The result has been a physically and mentally fit fighter who continues on a path towards a rematch with the WBC heavyweight champion Deontay Wilder via a pair of reasonably obscure undefeated European heavyweights called Tom Schwarz and, on Saturday night here in Las Vegas, Otto Wallin.

“Vegas is an amazing, surreal experience isn’t it?” Fury says. “I said to my brothers there – what would a 14-year-old Tyson Fury say to a 31-year-old Tyson Fury who has had his last three fights in America and doing everything that he ever dreamed of and more times 10.

Tyson Fury
Fury is boxing on Mexican Independence weekend Mikey Williams/Top Rank

“I always knew I could come back when I wanted to, but I didn’t know when I was going to get the urge to do it again. I thought to myself after two and a half years out of the ring, I’m not going to get that urge – then it happened.”

A link up with then-little-known trainer Ben Davison followed and the 6ft 9in Fury no longer balloons up in weight, due to what he describes as a total change in ethos to his previous training regimes.

He says: “I have a structured plan in my mind of what I want to do on a daily basis. The most important thing in my day is to get up and work out. I don’t care about anything else in that day, the most important thing, the first thing I have to do, is get up and go training, whether it’s running, lifting some weights, going to the boxing gym, I must work out.

“It keeps me physically and mentally focused on the job in hand. It releases an endorphin in the body, and I feel good all day until about 6 or 7 o’clock and I need it again, so I get up and go for another run or another training session.

“Even when I’m not in training camp I try and do twice a day. I try and eat clean. I came into training camp at 259lbs, I fought my last fight at 255lbs, I’m walking around under my fight weight. Before, in my first career, in my first life, I’d come in at 25 stone.

“As soon as I got out of that jail – because that’s what it was to me at the time, in my mind it was prison – training camps, I would go AWOL and eat five or six takeaways a day, I’d eat everything in sight and drink 17 pints of beer to wash it all down.

Tyson Fury
Tyson Fury works on the pads in Las Vegas Mikey Williams/Top Rank

“Now I have a more structured, dedicated life, I don’t want to do them things, it’s all out my system so I’m glad I had a mid-life crisis and a breakdown because now I can be a man, I can stand up to responsibility and take it on the chin what’s coming. I’ve had a lifestyle change.”

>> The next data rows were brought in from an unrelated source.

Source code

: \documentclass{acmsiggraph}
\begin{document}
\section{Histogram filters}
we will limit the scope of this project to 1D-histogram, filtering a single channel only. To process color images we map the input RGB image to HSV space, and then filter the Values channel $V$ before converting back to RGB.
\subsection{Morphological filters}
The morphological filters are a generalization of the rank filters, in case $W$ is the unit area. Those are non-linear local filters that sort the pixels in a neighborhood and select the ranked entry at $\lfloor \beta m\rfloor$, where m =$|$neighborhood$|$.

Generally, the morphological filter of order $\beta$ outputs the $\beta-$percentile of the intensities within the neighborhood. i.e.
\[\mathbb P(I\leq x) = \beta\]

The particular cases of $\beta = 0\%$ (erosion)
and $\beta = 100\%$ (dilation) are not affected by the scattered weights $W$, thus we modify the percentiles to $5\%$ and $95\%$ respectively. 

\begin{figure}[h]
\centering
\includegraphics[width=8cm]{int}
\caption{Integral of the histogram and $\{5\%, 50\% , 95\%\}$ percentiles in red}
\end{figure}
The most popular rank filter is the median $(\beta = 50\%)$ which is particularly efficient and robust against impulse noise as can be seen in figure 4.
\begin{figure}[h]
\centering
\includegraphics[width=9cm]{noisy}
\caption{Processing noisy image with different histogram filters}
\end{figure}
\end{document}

His new lease of life has coincided with an eight-fight broadcast deal with ESPN reported to be worth close to £100m. The first fight was his two-round destruction of Tom Schwarz in June.

His promoter in America, therefore, is Bob Arum, who can count Muhammad Ali among his former clients. Arum, ever since, has taken great pleasure in comparing the outspoken Fury with the Louisville Lip.

“Bob is a very experienced guy,” Fury says of the comparison. “He has been around a lot of great champions.

“I believe that every one has their own era to deal with and contend with. Every generation we have a character and an unrivalled character, an unrivalled personality and it is fortunate enough for me that I’m the unrivalled personality of MY era.

“Because I don’t know anybody who can compare and I don’t believe there will ever be another after me. Unlike me, before me, there has never been one like me. I’m the first of my kind and the last.”